I’ve been trying to do a little extra cooking on the weekend to give us a jump start for the week. I’m not trying to spend my whole day Sunday in the kitchen and make entire meals that all we have to do is reheat. Just making a few components ahead of time that can help streamline lunch and dinner.
I made a batch last weekend, let it rise once, punched it down and just saved it right in the bowl in the fridge until Thursday. Thursday morning I left it out on the counter, then in the evening proceeded as usual to make pizza puttanesca. The hands-on time for pizza isn’t that much, but it’s hard to do on a week night because of the rising time. Making it ahead made for an easy dinner.
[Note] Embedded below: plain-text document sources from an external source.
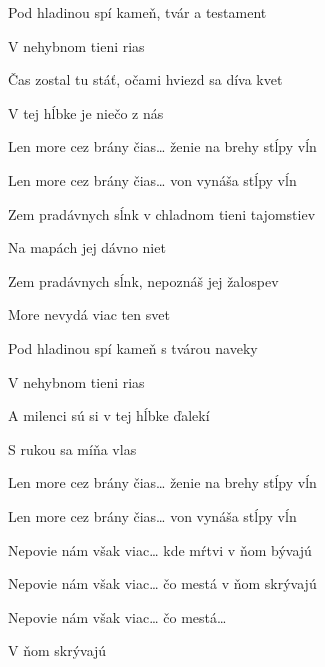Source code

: \begin{song}
\bigskip

Pod hladinou spí kameň, tvár a testament \par
{}V nehybnom tieni rias \par
Čas zostal tu stáť, očami hviezd sa díva kvet \par
V tej hĺbke je niečo z nás \par

\bigskip

Len more cez brány čias… ženie na brehy stĺpy vĺn \par
Len more cez brány čias… von vynáša stĺpy vĺn \par

\bigskip

 \par

\bigskip

Zem pradávnych sĺnk v chladnom tieni tajomstiev \par
Na mapách jej dávno niet \par
Zem pradávnych sĺnk, nepoznáš jej žalospev \par
More nevydá viac ten svet \par

\bigskip

Pod hladinou spí kameň s tvárou naveky \par
{}V nehybnom tieni rias \par
A milenci sú si v tej hĺbke ďalekí \par
{}S rukou sa míňa vlas \par

\bigskip

Len more cez brány čias… ženie na brehy stĺpy vĺn \par
Len more cez brány čias… von vynáša stĺpy vĺn \par
{}Nepovie nám však viac… kde mŕtvi v ňom bývajú \par
{}Nepovie nám však viac… čo mestá v ňom skrývajú \par
{}Nepovie nám však viac… čo mestá… \par
V ňom skrývajú  \par

\end{song}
I’ve written about making hummus before, but this has become even more popular in our house as I’m making Zoeya’s lunch. It was really easy to whip up a batch on the weekend. Instead of in the crock pot, I simmered the dried chickpeas on the stove as I was cooking other things, and they really didn’t take as long to soften as I thought they would (maybe an hour, hour and a half).
The combination of the chickpeas and tahini makes a complete protein, and she loves it, so it’s a win all around. I’ve been making her hummus and cucumber wraps on tortillas, and I took the leftovers to my sisters to enjoy sprinkled with sumac and scooped up with toasted naan.
Last week Shan made tandoori chicken drumsticks, so like a good little housewifey I boiled the leftover bones, along with a bunch of veggie trimmings I’d been saving in the freezer (onion tops, ginger skins, broccoli stalks, the ends of green beans). I added water several times as it boiled off, and finally reduced and strained. I poured the stock into an ice cube tray, froze it, then popped them out into a freezer bag. Now in whatever I’m making this week (soups, curries, etc.) I can use a cube or two of homemade, low sodium, no preservative chicken stock.